Task instructions: Exactly as they appear below, repeat the lines from the one with "P \in \mathbb" through the one with "we think of", and no others.

━━━━━━━━

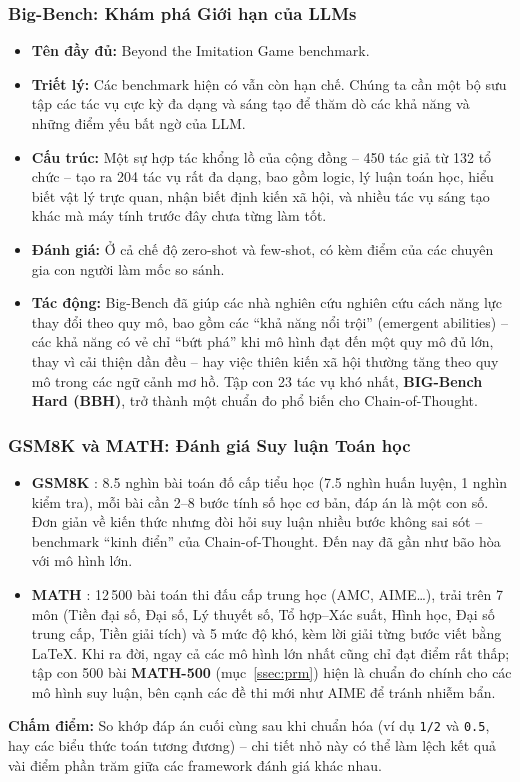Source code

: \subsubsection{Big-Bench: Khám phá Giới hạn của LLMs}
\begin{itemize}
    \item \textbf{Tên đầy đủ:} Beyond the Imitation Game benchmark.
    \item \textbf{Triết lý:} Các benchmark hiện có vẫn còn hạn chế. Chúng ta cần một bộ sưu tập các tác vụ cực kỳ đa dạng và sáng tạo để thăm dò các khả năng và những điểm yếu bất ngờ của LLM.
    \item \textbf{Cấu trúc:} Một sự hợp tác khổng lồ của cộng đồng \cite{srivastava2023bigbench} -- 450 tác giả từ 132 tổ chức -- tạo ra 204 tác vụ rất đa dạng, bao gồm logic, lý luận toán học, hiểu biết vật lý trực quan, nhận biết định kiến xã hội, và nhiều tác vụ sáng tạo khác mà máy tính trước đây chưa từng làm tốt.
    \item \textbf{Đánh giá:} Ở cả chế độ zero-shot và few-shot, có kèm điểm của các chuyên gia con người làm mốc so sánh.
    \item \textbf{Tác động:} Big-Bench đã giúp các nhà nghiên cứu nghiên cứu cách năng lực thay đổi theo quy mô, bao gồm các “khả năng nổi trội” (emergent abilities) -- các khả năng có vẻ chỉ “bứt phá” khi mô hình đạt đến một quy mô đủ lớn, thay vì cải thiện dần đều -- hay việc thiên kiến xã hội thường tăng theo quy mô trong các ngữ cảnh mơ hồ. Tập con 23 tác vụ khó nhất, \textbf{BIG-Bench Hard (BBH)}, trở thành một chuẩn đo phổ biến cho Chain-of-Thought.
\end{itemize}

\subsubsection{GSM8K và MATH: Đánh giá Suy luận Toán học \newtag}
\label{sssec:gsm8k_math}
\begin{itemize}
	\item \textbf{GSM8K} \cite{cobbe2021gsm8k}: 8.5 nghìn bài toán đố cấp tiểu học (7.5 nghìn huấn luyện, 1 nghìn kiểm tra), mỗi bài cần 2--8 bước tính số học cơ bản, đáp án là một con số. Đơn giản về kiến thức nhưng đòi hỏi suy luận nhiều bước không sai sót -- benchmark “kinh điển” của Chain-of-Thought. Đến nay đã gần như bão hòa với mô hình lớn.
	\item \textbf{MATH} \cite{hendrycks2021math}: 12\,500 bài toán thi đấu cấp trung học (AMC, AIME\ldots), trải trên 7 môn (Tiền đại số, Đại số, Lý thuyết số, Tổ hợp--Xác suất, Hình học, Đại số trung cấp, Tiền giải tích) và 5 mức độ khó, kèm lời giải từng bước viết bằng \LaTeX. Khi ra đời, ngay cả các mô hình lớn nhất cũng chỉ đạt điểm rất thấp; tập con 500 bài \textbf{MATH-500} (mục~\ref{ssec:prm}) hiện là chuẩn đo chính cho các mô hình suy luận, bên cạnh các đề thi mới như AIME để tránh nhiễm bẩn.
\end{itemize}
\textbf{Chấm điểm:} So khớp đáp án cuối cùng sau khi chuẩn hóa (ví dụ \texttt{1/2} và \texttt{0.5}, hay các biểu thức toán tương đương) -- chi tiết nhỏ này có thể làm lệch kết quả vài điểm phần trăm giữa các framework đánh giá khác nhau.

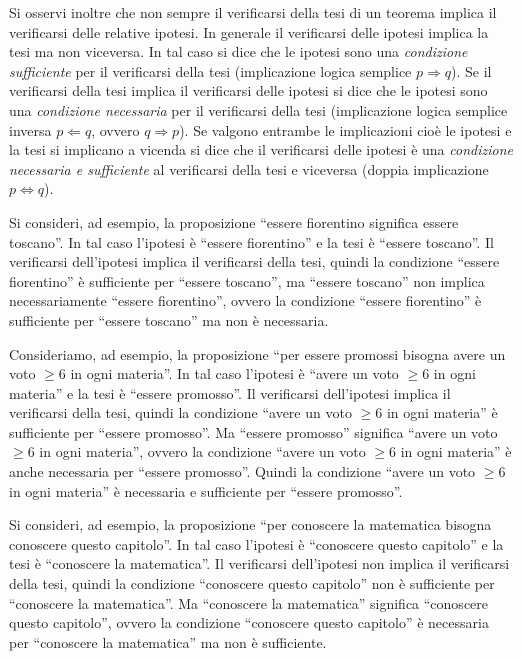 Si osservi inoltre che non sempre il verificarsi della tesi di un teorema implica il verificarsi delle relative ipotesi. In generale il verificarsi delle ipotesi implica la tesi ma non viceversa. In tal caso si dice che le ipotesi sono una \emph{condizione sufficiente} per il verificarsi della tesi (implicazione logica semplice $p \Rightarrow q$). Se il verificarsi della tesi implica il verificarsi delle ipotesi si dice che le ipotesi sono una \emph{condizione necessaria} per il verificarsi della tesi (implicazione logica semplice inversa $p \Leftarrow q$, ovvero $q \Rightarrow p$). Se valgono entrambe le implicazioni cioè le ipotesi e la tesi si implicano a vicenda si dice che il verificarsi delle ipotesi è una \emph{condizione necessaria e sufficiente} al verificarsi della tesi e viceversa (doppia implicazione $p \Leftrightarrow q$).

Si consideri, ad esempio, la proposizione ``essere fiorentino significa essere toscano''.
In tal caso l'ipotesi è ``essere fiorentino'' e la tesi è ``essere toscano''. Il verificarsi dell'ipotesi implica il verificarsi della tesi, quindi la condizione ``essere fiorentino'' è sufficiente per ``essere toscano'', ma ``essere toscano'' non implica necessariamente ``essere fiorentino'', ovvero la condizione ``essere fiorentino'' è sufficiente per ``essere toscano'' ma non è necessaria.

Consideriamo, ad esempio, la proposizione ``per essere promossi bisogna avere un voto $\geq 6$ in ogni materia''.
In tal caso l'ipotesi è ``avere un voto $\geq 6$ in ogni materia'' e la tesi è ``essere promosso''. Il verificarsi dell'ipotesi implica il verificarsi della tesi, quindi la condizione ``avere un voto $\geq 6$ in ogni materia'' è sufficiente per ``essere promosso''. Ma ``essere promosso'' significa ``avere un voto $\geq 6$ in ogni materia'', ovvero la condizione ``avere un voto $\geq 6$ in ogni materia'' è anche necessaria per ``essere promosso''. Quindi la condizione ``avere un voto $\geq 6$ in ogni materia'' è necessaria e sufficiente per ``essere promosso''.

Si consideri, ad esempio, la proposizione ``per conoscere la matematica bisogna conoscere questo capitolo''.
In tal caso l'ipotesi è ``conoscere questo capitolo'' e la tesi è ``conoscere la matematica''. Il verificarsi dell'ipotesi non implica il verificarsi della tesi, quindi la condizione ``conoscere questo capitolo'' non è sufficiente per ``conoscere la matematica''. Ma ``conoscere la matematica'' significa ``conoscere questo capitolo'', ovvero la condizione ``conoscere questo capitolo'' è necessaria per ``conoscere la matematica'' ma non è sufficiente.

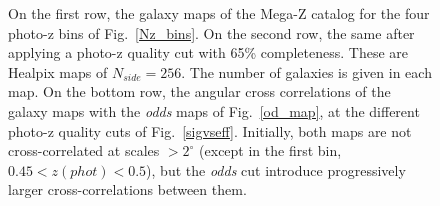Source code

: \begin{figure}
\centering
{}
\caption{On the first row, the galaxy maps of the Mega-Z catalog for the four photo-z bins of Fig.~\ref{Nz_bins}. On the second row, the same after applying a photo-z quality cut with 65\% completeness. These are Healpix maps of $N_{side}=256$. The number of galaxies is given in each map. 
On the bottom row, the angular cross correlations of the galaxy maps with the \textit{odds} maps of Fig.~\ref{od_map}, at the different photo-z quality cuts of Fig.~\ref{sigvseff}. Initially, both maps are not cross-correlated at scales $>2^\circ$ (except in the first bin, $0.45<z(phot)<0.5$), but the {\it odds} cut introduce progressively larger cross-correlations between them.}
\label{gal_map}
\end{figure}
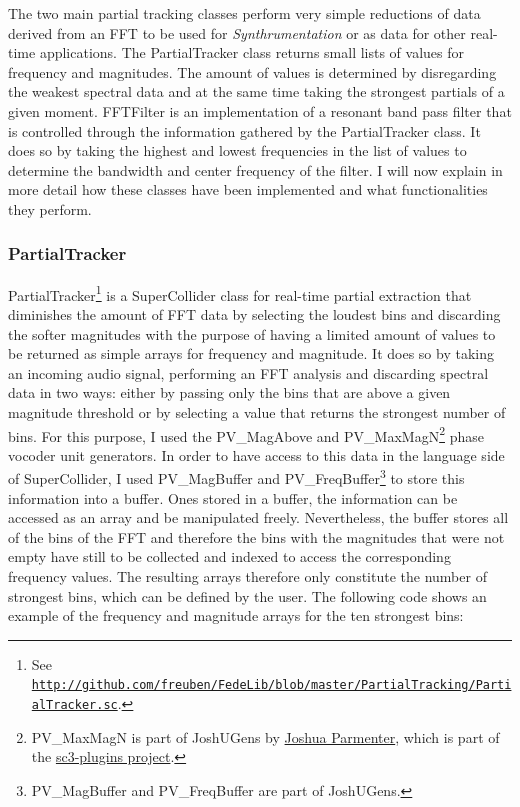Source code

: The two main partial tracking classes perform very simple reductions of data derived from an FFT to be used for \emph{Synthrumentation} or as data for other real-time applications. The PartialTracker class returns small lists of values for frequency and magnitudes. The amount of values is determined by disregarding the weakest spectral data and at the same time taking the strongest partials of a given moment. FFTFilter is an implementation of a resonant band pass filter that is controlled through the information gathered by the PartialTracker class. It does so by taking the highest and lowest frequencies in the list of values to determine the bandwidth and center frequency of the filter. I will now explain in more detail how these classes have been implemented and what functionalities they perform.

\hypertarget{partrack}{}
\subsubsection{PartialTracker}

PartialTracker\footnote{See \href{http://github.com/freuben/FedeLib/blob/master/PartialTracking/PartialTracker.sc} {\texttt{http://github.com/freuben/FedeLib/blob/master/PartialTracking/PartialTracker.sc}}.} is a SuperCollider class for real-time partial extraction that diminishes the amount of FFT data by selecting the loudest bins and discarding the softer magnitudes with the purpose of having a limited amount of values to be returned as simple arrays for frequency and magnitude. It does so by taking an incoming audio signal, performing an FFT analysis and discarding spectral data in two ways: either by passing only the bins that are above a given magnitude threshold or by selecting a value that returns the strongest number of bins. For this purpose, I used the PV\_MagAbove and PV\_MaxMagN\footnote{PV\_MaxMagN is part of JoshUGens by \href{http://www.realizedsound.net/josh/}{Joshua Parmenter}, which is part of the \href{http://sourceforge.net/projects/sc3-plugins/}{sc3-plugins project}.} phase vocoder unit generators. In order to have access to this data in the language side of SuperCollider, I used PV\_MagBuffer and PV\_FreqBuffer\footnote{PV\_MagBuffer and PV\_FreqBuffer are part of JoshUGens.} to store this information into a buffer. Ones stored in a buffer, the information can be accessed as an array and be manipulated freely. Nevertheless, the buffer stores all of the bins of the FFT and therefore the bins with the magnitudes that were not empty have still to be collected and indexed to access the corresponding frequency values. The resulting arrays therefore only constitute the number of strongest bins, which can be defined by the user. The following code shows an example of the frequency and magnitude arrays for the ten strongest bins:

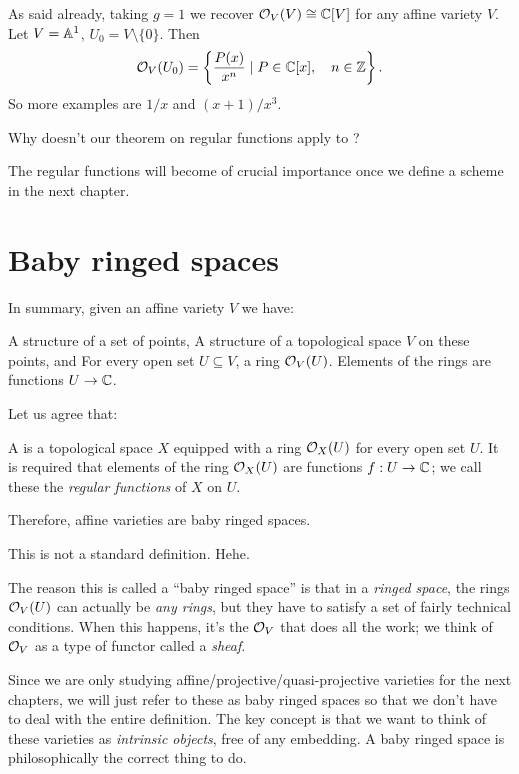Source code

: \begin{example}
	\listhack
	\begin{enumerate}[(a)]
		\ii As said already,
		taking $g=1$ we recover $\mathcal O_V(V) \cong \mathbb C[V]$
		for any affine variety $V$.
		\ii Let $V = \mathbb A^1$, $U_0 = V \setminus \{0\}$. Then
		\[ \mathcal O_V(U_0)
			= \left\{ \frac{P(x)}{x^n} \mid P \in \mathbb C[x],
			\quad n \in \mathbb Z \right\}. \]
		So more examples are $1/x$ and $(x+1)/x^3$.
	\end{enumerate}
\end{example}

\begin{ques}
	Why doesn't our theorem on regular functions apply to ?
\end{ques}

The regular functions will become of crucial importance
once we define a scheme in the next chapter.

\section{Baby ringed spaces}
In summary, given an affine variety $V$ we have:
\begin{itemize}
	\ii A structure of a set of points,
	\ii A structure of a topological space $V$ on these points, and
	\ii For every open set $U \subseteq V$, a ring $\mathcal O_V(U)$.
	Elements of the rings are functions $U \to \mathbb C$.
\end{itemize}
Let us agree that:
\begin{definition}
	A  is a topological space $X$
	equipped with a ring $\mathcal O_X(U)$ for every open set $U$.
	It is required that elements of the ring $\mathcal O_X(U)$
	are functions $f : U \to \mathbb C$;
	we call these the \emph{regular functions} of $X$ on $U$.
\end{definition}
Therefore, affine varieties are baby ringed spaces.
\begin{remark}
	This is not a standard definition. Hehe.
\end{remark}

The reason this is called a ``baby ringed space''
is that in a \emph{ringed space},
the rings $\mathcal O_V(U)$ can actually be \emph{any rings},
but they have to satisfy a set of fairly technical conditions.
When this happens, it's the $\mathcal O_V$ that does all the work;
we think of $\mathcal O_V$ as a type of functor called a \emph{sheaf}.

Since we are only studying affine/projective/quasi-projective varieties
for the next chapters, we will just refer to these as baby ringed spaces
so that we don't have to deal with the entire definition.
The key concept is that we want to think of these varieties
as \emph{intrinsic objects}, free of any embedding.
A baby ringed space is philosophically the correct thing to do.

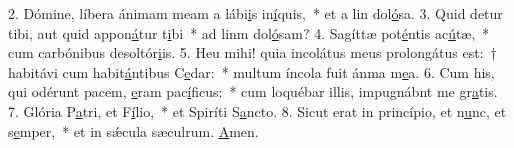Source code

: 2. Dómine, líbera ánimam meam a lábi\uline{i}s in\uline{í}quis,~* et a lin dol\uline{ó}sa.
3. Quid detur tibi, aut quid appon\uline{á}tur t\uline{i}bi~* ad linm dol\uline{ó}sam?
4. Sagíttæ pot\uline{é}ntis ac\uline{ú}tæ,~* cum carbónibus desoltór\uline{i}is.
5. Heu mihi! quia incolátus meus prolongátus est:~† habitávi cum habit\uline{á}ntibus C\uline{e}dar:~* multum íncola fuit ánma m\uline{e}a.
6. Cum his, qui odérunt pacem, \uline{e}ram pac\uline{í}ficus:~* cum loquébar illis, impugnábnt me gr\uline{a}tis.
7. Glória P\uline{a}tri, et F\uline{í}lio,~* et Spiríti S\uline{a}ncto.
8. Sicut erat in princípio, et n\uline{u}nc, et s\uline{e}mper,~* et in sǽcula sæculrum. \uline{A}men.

━━━━━━━━

Output below:
			= \left\{ \frac{P(x)}{x^n} \mid P \in \mathbb C[x],
			\quad n \in \mathbb Z \right\}. \]
		So more examples are $1/x$ and $(x+1)/x^3$.
	\end{enumerate}
\end{example}

\begin{ques}
	Why doesn't our theorem on regular functions apply to ?
\end{ques}

The regular functions will become of crucial importance
once we define a scheme in the next chapter.

\section{Baby ringed spaces}
In summary, given an affine variety $V$ we have:
\begin{itemize}
	\ii A structure of a set of points,
	\ii A structure of a topological space $V$ on these points, and
	\ii For every open set $U \subseteq V$, a ring $\mathcal O_V(U)$.
	Elements of the rings are functions $U \to \mathbb C$.
\end{itemize}
Let us agree that:
\begin{definition}
	A  is a topological space $X$
	equipped with a ring $\mathcal O_X(U)$ for every open set $U$.
	It is required that elements of the ring $\mathcal O_X(U)$
	are functions $f : U \to \mathbb C$;
	we call these the \emph{regular functions} of $X$ on $U$.
\end{definition}
Therefore, affine varieties are baby ringed spaces.
\begin{remark}
	This is not a standard definition. Hehe.
\end{remark}

The reason this is called a ``baby ringed space''
is that in a \emph{ringed space},
the rings $\mathcal O_V(U)$ can actually be \emph{any rings},
but they have to satisfy a set of fairly technical conditions.
When this happens, it's the $\mathcal O_V$ that does all the work;
we think of $\mathcal O_V$ as a type of functor called a \emph{sheaf}.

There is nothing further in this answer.